First, we can use the `glimpse()` function to take a quick look at the data.
```{r}
glimpse(railroad)
```
To look at the distinct states in the data, we can see that there are 53 "states." If we look at the data, this includes "states" beyond the 50 in the US, including "DC," likely Washington, D.C., as wells as "AE" and AP."
```{r}
railroad %>%
select(state) %>%
n_distinct()
```
## Provide Grouped Summary Statistics
Conduct some exploratory data analysis, using dplyr commands such as `group_by()`, `select()`, `filter()`, and `summarise()`. Find the central tendency (mean, median, mode) and dispersion (standard deviation, mix/max/quantile) for different subgroups within the data set.

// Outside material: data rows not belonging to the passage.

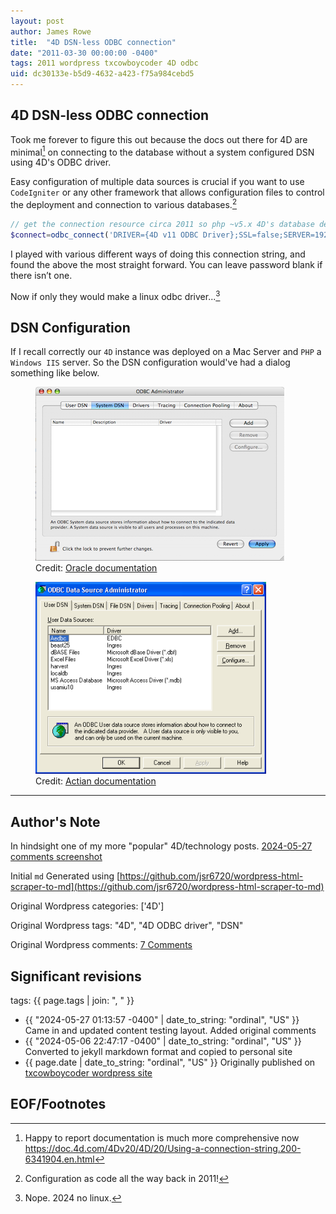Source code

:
 ```yaml
---
layout: post
author: James Rowe
title:  "4D DSN-less ODBC connection"
date: "2011-03-30 00:00:00 -0400"
tags: 2011 wordpress txcowboycoder 4D odbc
uid: dc30133e-b5d9-4632-a423-f75a984cebd5
---
```


## 4D DSN-less ODBC connection

Took me forever to figure this out because the docs out there for 4D are minimal[^1] on connecting to the database without a system configured DSN using 4D's ODBC driver.

Easy configuration of multiple data sources is crucial if you want to use `CodeIgniter` or any other framework that allows configuration files to control the deployment and connection to various databases.[^2]

```php
// get the connection resource circa 2011 so php ~v5.x 4D's database default port was `19812`
$connect=odbc_connect('DRIVER={4D v11 ODBC Driver};SSL=false;SERVER=192.168.1.100;PORT=19812;UID=user;PWD=password',"","");
```

I played with various different ways of doing this connection string, and found the above the most straight forward. You can leave password blank if there isn’t one.

Now if only they would make a linux odbc driver...[^3]

## DSN Configuration

If I recall correctly our `4D` instance was deployed on a Mac Server and `PHP` a `Windows IIS` server. So the DSN configuration would've had a dialog something like below.

<figure>
    <img src="/assets/posts-images/myodbc-macos-odbcadmin-main.png" alt="mac odbc admin" class="img-stylish"/>
    <figcaption>Credit: <a href="https://docs.oracle.com/cd/E17952_01/connector-odbc-en/connector-odbc-configuration-dsn-macos.html">Oracle documentation</a></figcaption>
</figure>
<figure>
    <img src="/assets/posts-images/actian-odbc-admin.png" alt="windows odbc driver" class="img-stylish"/>
    <figcaption>Credit: <a href="https://docs.actian.com/ingres/10s/index.html#page/Connectivity/Configure_a_Data_Source_(Windows).htm">Actian documentation</a></figcaption>
</figure>

---

## Author's Note

In hindsight one of my more "popular" 4D/technology posts. [2024-05-27 comments screenshot](/assets/posts-images/4d-dsn-less-odbc-connection-comments.png)

Initial `md` Generated using [https://github.com/jsr6720/wordpress-html-scraper-to-md](https://github.com/jsr6720/wordpress-html-scraper-to-md)

Original Wordpress categories: ['4D']

Original Wordpress tags: "4D", "4D ODBC driver", "DSN"

Original Wordpress comments: <a href="https://txcowboycoder.wordpress.com/2011/03/30/4d-dsn-less-odbc-connection/#comments">7 Comments</a>

## Significant revisions

tags: {{ page.tags | join: ", " }} <!-- todo move this somewhere -->

- {{ "2024-05-27 01:13:57 -0400" | date_to_string: "ordinal", "US" }} Came in and updated content testing layout. Added original comments
- {{ "2024-05-06 22:47:17 -0400" | date_to_string: "ordinal", "US" }} Converted to jekyll markdown format and copied to personal site
- {{ page.date | date_to_string: "ordinal", "US" }} Originally published on [txcowboycoder wordpress site](https://txcowboycoder.wordpress.com/2011/03/30/4d-dsn-less-odbc-connection/)

## EOF/Footnotes

[^1]: Happy to report documentation is much more comprehensive now https://doc.4d.com/4Dv20/4D/20/Using-a-connection-string.200-6341904.en.html

[^2]: Configuration as code all the way back in 2011!

[^3]: Nope. 2024 no linux.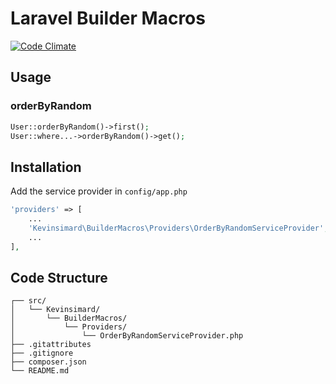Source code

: # Laravel Builder Macros
[![Code Climate](https://codeclimate.com/github/kevinsimard/laravel-builder-macros/badges/gpa.svg)](https://codeclimate.com/github/kevinsimard/laravel-builder-macros)

## Usage
### orderByRandom
```php
User::orderByRandom()->first();
User::where...->orderByRandom()->get();
```

## Installation
Add the service provider in ```config/app.php```

```php
'providers' => [
    ...
    'Kevinsimard\BuilderMacros\Providers\OrderByRandomServiceProvider',
    ...
],
```

## Code Structure
    ┌── src/
    │   └── Kevinsimard/
    │       └── BuilderMacros/
    │           └── Providers/
    │               └── OrderByRandomServiceProvider.php
    ├── .gitattributes
    ├── .gitignore
    ├── composer.json
    └── README.md
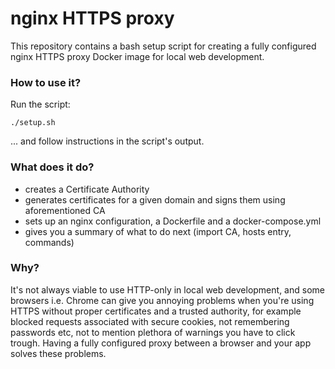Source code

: # nginx HTTPS proxy
This repository contains a bash setup script for creating a fully configured nginx HTTPS proxy Docker image for local web development.

### How to use it?
Run the script:
```
./setup.sh
```
... and follow instructions in the script's output.
### What does it do?
- creates a Certificate Authority
- generates certificates for a given domain and signs them using aforementioned CA
- sets up an nginx configuration, a Dockerfile and a docker-compose.yml
- gives you a summary of what to do next (import CA, hosts entry, commands)

### Why?
It's not always viable to use HTTP-only in local web development, and some browsers i.e. Chrome can give you annoying problems when you're using HTTPS without proper certificates and a trusted authority, for example blocked requests associated with secure cookies, not remembering passwords etc, not to mention plethora of warnings you have to click trough. 
Having a fully configured proxy between a browser and your app solves these problems. 
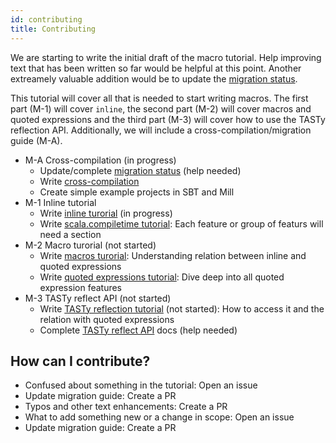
 ```yaml
---
id: contributing
title: Contributing
---
```


We are starting to write the initial draft of the macro tutorial. 
Help improving text that has been written so far would be helpful at this point.
Another extreamely valuable addition would be to update the [migration status][migration-status].

This tutorial will cover all that is needed to start writing macros. 
The first part (M-1) will cover `inline`, the second part (M-2) will cover macros and quoted expressions and the third part (M-3) will cover how to use the TASTy reflection API.
Additionally, we will include a cross-compilation/migration guide (M-A).

* M-A Cross-compilation (in progress)
  * Update/complete [migration status][migration-status] (help needed)
  * Write [cross-compilation][cross-compilation]
  * Create simple example projects in SBT and Mill
* M-1 Inline tutorial
  * Write [inline turorial][inline] (in progress)
  * Write [scala.compiletime tutorial][compiletime]: Each feature or group of featurs will need a section
* M-2 Macro turorial (not started)
  * Write [macros turorial][macros]: Understanding relation between inline and quoted expressions
  * Write [quoted expressions tutorial][quotes]: Dive deep into all quoted expression features
* M-3 TASTy reflect API (not started)
  * Write [TASTy reflection tutorial][tasty] (not started): How to access it and the relation with quoted expressions
  * Complete [TASTy reflect API][reflection-api] docs (help needed)

## How can I contribute?

* Confused about something in the tutorial: Open an issue
* Update migration guide: Create a PR
* Typos and other text enhancements: Create a PR
* What to add something new or a change in scope: Open an issue
* Update migration guide: Create a PR


[best-practices]: best-practices.md
[compiletime]: tutorial/compiletime.md
[cross-compilation]: https://scalacenter.github.io/scala-3-migration-guide/docs/macros/migrating-macros.html#defining-a-project-that-cross-compiles-macros
[faq]: faq.md
[inline]: tutorial/inline.md
[macros]: tutorial/macros.md
[migration-status]: https://scalacenter.github.io/scala-3-migration-guide/docs/macros/migration-status.html
[quotes]: tutorial/quotes.md
[references]: references.md
[tasty]: tutorial/tasty-reflection.md
[reflection-api]: https://github.com/lampepfl/dotty/blob/master/library/src/scala/tasty/Reflection.scala

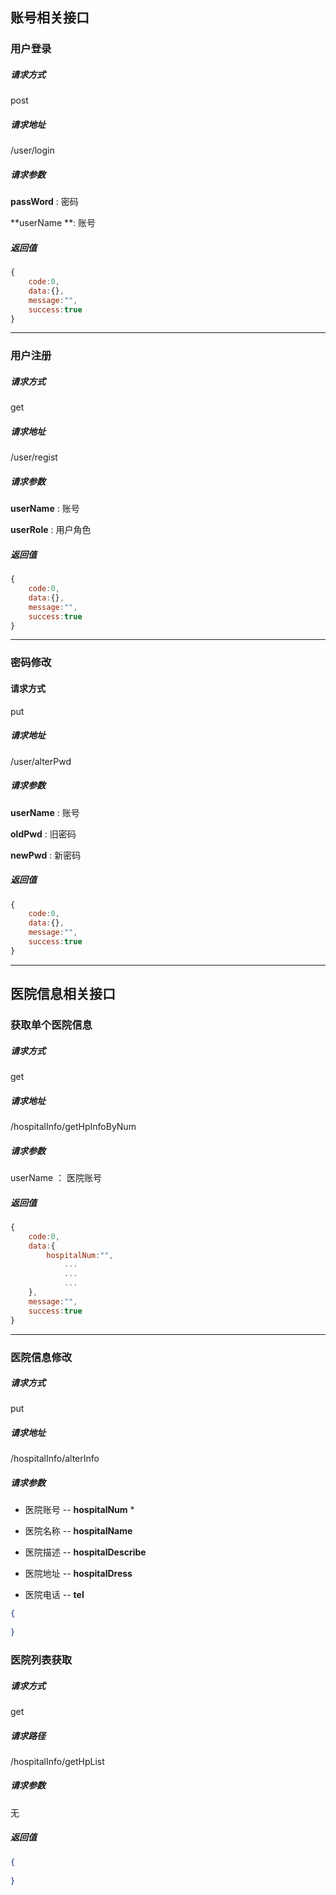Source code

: ## 账号相关接口

### 用户登录

##### 请求方式

post

##### 请求地址

/user/login

##### 请求参数

**passWord**	:	密码

**userName	**:	账号

##### 返回值

```js
{
    code:0,
    data:{},
    message:"",
    success:true
}
```

---

### 用户注册

##### 请求方式 

get 

##### 请求地址

/user/regist

##### 请求参数

**userName**	:	账号

**userRole**	:	用户角色

##### 返回值

```js
{
    code:0,
    data:{},
    message:"",
    success:true
}
```

---

### 密码修改

#### 请求方式

put 

##### 请求地址

/user/alterPwd

##### 请求参数

**userName**	:	账号

**oldPwd**	:	旧密码

**newPwd**	:	新密码

##### 返回值

```js
{
    code:0,
    data:{},
    message:"",
    success:true
}
```

---

## 医院信息相关接口

### 获取单个医院信息

##### 请求方式

get

##### 请求地址

/hospitalInfo/getHpInfoByNum

##### 请求参数

userName 	： 医院账号

##### 返回值

```js
{
    code:0,
    data:{
        hospitalNum:"",
            ...
        	...
        	...
    },
    message:"",
    success:true
}
```

---

### 医院信息修改

##### 请求方式

put

##### 请求地址

/hospitalInfo/alterInfo

##### 请求参数

+ 医院账号 -- **hospitalNum**  *

+ 医院名称 -- **hospitalName**
+ 医院描述 -- **hospitalDescribe**
+ 医院地址 --  **hospitalDress**
+ 医院电话 -- **tel**

```json
{
    
}
```

### 医院列表获取

##### 请求方式

get

##### 请求路径

/hospitalInfo/getHpList

##### 请求参数

无

##### 返回值

```json
{
    
}
```



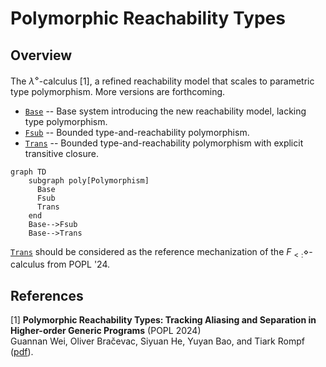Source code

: # Polymorphic Reachability Types

## Overview

The $λ^\diamond$-calculus [1], a refined reachability model that scales to parametric type polymorphism. More versions are forthcoming.

* [`Base`](lambda_diamond_base) -- Base system introducing the new reachability model, lacking type polymorphism.
* [`Fsub`](f_sub_diamond) -- Bounded type-and-reachability polymorphism.
* [`Trans`](f_sub_trans) -- Bounded type-and-reachability polymorphism with explicit transitive closure.

```mermaid
graph TD
    subgraph poly[Polymorphism]
      Base
      Fsub
	  Trans
    end
    Base-->Fsub
	Base-->Trans
```

[`Trans`](f_sub_trans) should be considered as the reference mechanization of the $F_{<:}\diamond$-calculus from POPL '24.

## References

[1] **Polymorphic Reachability Types: Tracking Aliasing and Separation in Higher-order Generic Programs** (POPL 2024)</br>
Guannan Wei, Oliver Bračevac, Siyuan He, Yuyan Bao, and Tiark Rompf
([pdf](https://www.cs.purdue.edu/homes/rompf/papers/wei-popl24.pdf)).
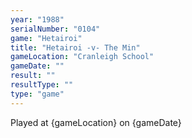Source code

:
 ```yaml
---
year: "1988"
serialNumber: "0104" 
game: "Hetairoi"
title: "Hetairoi -v- The Min"
gameLocation: "Cranleigh School"
gameDate: ""
result: ""
resultType: ""
type: "game"
---
```


Played at {gameLocation} on {gameDate} 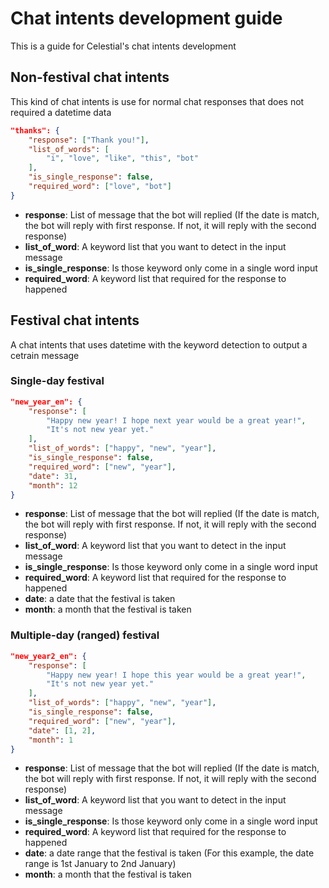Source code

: # Chat intents development guide

This is a guide for Celestial's chat intents development

## Non-festival chat intents

This kind of chat intents is use for normal chat responses that does not required a datetime data

```json
"thanks": {
    "response": ["Thank you!"],
    "list_of_words": [
        "i", "love", "like", "this", "bot"
    ],
    "is_single_response": false,
    "required_word": ["love", "bot"]
}
```

* **response**: List of message that the bot will replied (If the date is match, the bot will reply with first response. If not, it will reply with the second response)
* **list_of_word**: A keyword list that you want to detect in the input message
* **is_single_response**: Is those keyword only come in a single word input
* **required_word**: A keyword list that required for the response to happened

## Festival chat intents

A chat intents that uses datetime with the keyword detection to output a cetrain message

### Single-day festival

```json
"new_year_en": {
    "response": [
        "Happy new year! I hope next year would be a great year!",
        "It's not new year yet."
    ],
    "list_of_words": ["happy", "new", "year"],
    "is_single_response": false,
    "required_word": ["new", "year"],
    "date": 31,
    "month": 12
}
```

* **response**: List of message that the bot will replied (If the date is match, the bot will reply with first response. If not, it will reply with the second response)
* **list_of_word**: A keyword list that you want to detect in the input message
* **is_single_response**: Is those keyword only come in a single word input
* **required_word**: A keyword list that required for the response to happened
* **date**: a date that the festival is taken
* **month**: a month that the festival is taken

### Multiple-day (ranged) festival

```json
"new_year2_en": {
    "response": [
        "Happy new year! I hope this year would be a great year!",
        "It's not new year yet."
    ],
    "list_of_words": ["happy", "new", "year"],
    "is_single_response": false,
    "required_word": ["new", "year"],
    "date": [1, 2],
    "month": 1
}
```

* **response**: List of message that the bot will replied (If the date is match, the bot will reply with first response. If not, it will reply with the second response)
* **list_of_word**: A keyword list that you want to detect in the input message
* **is_single_response**: Is those keyword only come in a single word input
* **required_word**: A keyword list that required for the response to happened
* **date**: a date range that the festival is taken (For this example, the date range is 1st January to 2nd January)
* **month**: a month that the festival is taken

Let's look at the central tendency and dispersion of employee data.
Let's find the mean number of employees per railroad location:
```{r}
summarize(railroad, mean.employees=mean(total_employees), na.rm=TRUE)
```
Next, we'll examine the median:
```{r}
summarize(railroad, median.employees=median(total_employees), na.rm=TRUE)
```
Here, we see that the median number of employees is significantly lower than the median. Let's look at the standard deviation and interquartile range for more clarity:
```{r}
summarize(railroad, employees.sd=sd(total_employees), employees.IQR=IQR(total_employees), na.rm=TRUE)
```
The standard deviation of 284 suggests high variance in the numberof employees by location. The IQR of 58 tells us that 50% of the employee numer data is clustered within 29 employees more or less than our median of 21.
Next, let's look at how many employees are in each state.
```{r}
railroad %>%
group_by(state) %>%
summarize(employees_per_state=sum(total_employees))
```
Now, let's look at the statewide average numbers of employees (from all locations within each state), from highest to lowest.
```{r}
railroad %>%
group_by(state) %>%
summarize(avg_employees_per_state=(mean(total_employees)))
```
Finally, we can look at employees by region (note that the strange state designations like "AE" will not fit into regions):
```{r}
#mutate to code regions
railroad <- railroad %>%
mutate(region=case_when(
state == "CT" | state =="ME" | state =="MA" | state =="NH" | state =="RI" | state =="VT" | state =="NJ" | state =="NY" | state =="PA" ~ "Northeast",
state == "IN" | state =="IL" | state =="MI" | state =="OH" | state =="WI" | state =="IA" | state =="KS" | state =="MN" | state =="MO" | state =="NE" | state =="ND" | state =="SD" ~ "Midwest",
state=="DE" | state =="DC" | state =="FL" | state =="GA" | state =="MD" | state =="NC" | state =="SC" | state =="VA" | state =="WV" | state =="AL" | state =="KY" | state =="MS" | state =="TN" | state =="AR" | state =="LA" | state =="OK" | state =="TX" ~ "South",
state=="AZ" | state =="CO" | state =="ID" | state =="NM" | state =="MT" | state =="UT" | state =="NV" | state =="WY" | state =="AK" | state =="CA" | state =="HI" | state =="OR" | state =="WA" ~ "West")
)
#summarize to view regional breakdown
railroad %>%
group_by(region) %>%
summarize(employees_per_region=sum(total_employees, na.rm=TRUE))
```
This shows us that, relatively speaking, railroad employees are clustered more in the South and Midwest than in the Northeast and West of the US.
Looking at the data by state and region allows us to look at the data on a medium level between its zoomed-out original state and the zoomed-in county level. This approach gives the viewer a stronger sense of the geographical distribution of employees across the country.